My good buddy, fellow Berserker Marc Frontario and I, got together tonight on a whim, last-minute. Both wives out, mine out of town at a tennis tournament, his working, so he had a hallpass until 8:30. Gorgeous 68 degree night in Orlando, so sitting outside with some good bottles, great company, cannot ask for much more.

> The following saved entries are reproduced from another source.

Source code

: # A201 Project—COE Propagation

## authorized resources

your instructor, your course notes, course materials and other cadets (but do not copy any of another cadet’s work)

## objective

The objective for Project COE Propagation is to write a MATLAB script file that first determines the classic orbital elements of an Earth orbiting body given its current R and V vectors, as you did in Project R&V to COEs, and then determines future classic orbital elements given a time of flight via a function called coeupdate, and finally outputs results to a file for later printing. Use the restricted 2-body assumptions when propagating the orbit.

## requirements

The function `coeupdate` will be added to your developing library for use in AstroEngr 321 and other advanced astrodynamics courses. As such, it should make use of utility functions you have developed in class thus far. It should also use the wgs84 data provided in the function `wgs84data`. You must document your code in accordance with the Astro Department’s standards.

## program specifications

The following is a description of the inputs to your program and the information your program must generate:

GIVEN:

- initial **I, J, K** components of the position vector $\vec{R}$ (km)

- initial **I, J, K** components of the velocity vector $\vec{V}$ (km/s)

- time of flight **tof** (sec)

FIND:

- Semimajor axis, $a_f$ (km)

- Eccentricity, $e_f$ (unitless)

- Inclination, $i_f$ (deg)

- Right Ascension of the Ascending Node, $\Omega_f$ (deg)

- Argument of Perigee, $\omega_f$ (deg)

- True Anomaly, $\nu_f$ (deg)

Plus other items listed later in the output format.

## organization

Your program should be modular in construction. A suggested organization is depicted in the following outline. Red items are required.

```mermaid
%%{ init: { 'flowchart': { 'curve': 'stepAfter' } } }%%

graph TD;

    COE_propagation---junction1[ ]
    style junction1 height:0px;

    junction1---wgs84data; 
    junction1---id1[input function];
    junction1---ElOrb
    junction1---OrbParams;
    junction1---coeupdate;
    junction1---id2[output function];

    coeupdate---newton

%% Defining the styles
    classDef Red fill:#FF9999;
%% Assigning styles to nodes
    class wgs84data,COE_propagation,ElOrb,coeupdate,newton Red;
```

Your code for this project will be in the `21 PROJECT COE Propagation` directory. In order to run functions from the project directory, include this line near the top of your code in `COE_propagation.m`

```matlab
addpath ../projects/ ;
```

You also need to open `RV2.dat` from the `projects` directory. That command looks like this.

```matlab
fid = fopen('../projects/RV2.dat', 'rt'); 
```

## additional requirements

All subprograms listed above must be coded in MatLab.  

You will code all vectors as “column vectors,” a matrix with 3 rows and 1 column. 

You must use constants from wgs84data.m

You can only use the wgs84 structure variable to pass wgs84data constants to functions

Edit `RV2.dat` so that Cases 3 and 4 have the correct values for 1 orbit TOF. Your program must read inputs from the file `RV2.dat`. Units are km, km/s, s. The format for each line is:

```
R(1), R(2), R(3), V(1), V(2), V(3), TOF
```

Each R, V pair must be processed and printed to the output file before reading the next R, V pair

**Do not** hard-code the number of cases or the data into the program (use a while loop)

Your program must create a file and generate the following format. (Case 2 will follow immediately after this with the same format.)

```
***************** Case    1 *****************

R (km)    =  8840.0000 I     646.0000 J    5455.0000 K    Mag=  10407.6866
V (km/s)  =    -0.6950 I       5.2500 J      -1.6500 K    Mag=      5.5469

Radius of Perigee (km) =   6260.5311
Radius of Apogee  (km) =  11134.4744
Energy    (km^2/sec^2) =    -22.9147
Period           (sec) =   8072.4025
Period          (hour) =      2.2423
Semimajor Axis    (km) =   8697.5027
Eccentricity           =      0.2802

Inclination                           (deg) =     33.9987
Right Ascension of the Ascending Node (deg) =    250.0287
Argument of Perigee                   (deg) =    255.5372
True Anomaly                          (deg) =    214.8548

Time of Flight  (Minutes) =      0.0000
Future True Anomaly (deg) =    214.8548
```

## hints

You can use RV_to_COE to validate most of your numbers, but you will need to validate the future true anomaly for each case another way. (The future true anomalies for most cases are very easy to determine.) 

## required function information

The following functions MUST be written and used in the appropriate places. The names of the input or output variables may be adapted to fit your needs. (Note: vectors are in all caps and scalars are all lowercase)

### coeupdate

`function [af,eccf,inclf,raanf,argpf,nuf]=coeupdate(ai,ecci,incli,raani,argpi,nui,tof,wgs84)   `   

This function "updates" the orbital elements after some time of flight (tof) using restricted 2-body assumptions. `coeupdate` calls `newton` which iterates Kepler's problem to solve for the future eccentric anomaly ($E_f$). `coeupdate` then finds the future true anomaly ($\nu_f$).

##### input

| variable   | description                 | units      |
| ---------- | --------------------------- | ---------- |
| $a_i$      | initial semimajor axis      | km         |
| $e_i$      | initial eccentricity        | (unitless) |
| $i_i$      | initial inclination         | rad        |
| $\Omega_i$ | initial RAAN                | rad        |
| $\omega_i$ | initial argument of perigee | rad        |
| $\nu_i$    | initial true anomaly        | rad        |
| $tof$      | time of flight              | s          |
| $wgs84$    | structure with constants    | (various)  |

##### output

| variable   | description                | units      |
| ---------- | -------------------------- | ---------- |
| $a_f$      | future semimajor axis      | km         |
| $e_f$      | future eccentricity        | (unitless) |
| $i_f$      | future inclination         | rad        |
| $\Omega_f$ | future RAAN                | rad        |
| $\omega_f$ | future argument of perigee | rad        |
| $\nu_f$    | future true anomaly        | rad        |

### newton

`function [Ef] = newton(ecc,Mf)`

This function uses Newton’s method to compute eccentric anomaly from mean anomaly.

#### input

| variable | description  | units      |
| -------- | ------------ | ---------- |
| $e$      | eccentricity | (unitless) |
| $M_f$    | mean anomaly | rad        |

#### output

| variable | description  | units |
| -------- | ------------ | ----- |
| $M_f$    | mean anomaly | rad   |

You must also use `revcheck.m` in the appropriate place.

1990 Olga Raffault Chinon Les Picasses
I’ve been drinking Raffault since the mid-90s, when I was introduced to some of the excellent vintages, including 1990 and older library releases. It’s hard to imagine a more textbook Chinon. Classic Loire Cab Franc, more earth-driven than fruit driven, herbaceous. The 1990 came on the heals of the outstanding 1989, and has been slightly in its shadow, but this is and has always been a very fine rendition. Beautiful perfume of leather, barn, tobacco and red fruits. Love the lean fruit profile, slightly venturing into the dark spectrum, buttressed by high acid. Herbaceous, earthy, dry forrest floor, ash, tobacco leaf. Fully mature, ready to drink, completely at peak perhaps starting the back-slide. Drink up. Just lovely. Decanted for an hour.
(91 pts.)
2010 Domaine Baudry Croix Boissee
Now this is a “big boy” to follow the leaner Raffault. Larger scale, greater intensity of fruit and venturing more into the darker spectrum of blacks. Higher alcohol but in check. Fantastic intensity on the palate, excellent acid, crisp finish, as this wine still has years to flesh out. This is an outstanding vintage for Baudry, I have tried and loved every cuvee in this vintage, this being the first Croix Boissee that I have tried. The 2009 and 2011 are far more approachable. While I still prefer the more classic profile of Les Grezeaux in 2010, this Boissee is a true vin de garde. An amazing value, seek it out if you do not have it, sit on it if you do. Psyched about how this might show with time. Popped and poured, changed dramatically within 30 minutes, clearly needs a long decant.